Collected data:
=== Begin Enclosure ===
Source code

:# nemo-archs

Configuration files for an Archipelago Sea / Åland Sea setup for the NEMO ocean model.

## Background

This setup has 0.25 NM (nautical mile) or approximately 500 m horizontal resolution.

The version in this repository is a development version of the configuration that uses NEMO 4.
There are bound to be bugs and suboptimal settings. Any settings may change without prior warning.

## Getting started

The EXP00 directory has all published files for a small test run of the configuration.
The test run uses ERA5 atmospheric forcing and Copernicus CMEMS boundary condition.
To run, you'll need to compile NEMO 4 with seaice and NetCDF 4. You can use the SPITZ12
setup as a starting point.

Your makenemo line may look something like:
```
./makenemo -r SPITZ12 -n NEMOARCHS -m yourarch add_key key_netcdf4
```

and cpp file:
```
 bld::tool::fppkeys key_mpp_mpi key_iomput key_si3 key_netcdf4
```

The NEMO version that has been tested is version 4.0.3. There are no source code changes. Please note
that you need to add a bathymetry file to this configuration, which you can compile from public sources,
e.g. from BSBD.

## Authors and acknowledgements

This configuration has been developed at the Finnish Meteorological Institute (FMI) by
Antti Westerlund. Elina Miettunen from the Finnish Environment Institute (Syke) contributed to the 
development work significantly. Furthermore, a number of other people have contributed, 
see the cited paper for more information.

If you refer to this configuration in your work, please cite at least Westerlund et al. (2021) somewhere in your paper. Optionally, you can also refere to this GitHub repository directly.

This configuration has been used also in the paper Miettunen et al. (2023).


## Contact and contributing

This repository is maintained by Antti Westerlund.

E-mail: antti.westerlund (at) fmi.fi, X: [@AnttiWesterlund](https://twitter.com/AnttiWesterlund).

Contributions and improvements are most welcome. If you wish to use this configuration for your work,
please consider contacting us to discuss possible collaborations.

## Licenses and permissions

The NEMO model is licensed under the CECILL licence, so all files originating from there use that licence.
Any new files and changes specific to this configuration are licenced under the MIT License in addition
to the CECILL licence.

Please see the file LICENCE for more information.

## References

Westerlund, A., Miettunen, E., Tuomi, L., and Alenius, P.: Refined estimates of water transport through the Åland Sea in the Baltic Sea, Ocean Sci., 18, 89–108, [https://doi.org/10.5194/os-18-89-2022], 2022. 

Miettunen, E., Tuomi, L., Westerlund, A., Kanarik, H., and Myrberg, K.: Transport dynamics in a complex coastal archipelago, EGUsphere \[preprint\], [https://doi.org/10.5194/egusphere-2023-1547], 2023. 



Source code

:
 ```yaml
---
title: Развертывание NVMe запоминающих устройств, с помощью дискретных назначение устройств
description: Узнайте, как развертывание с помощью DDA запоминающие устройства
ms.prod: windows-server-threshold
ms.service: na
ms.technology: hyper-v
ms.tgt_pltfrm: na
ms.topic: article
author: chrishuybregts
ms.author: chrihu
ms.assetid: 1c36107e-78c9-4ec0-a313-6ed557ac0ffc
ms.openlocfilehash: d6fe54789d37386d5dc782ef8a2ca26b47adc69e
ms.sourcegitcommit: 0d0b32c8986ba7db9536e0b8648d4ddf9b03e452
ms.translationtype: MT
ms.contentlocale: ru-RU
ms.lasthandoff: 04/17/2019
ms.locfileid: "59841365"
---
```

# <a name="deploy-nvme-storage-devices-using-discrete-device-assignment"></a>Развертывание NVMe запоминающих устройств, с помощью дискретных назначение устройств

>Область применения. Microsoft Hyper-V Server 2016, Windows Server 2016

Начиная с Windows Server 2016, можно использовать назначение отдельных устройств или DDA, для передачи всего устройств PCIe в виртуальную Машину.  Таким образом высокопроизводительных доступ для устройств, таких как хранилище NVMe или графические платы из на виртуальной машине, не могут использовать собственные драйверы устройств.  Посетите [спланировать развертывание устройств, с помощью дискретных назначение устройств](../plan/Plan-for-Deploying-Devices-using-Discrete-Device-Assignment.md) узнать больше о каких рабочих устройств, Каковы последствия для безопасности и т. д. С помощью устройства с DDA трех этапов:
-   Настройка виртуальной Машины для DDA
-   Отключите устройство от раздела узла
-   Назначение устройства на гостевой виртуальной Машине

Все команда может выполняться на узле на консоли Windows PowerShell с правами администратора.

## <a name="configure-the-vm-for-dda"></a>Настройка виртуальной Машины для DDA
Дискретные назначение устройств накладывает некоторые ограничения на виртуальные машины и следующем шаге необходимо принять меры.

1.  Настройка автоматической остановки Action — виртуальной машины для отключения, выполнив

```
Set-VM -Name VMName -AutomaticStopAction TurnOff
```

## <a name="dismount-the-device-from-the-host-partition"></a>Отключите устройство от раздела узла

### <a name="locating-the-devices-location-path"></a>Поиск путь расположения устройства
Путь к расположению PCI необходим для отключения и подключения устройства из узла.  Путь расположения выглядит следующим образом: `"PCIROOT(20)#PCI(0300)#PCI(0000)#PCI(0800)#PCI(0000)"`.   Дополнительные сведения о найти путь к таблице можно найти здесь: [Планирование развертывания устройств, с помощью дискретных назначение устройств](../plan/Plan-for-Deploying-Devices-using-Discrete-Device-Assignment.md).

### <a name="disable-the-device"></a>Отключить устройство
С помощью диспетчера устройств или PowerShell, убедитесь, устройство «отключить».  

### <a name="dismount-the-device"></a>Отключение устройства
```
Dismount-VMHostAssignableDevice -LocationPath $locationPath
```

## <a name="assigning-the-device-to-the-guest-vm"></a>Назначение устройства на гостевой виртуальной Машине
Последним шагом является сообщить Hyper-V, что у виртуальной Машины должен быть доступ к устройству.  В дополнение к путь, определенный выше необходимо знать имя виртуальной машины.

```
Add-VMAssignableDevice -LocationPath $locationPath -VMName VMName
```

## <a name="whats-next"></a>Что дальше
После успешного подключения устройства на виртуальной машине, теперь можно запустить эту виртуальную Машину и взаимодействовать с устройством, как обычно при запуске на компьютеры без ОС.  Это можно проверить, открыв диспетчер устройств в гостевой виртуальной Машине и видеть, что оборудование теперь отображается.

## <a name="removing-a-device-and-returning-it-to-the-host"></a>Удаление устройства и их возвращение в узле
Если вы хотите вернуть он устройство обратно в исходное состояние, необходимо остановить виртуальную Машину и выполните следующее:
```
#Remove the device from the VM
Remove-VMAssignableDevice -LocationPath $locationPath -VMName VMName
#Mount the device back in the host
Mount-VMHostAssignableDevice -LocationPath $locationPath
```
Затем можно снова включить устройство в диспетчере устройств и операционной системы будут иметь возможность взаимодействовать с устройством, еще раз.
=== End Enclosure ===
What needs to be done:
When a line above contains the string "uses", copy that line.

Exercise output:
The version in this repository is a development version of the configuration that uses NEMO 4.
The test run uses ERA5 atmospheric forcing and Copernicus CMEMS boundary condition.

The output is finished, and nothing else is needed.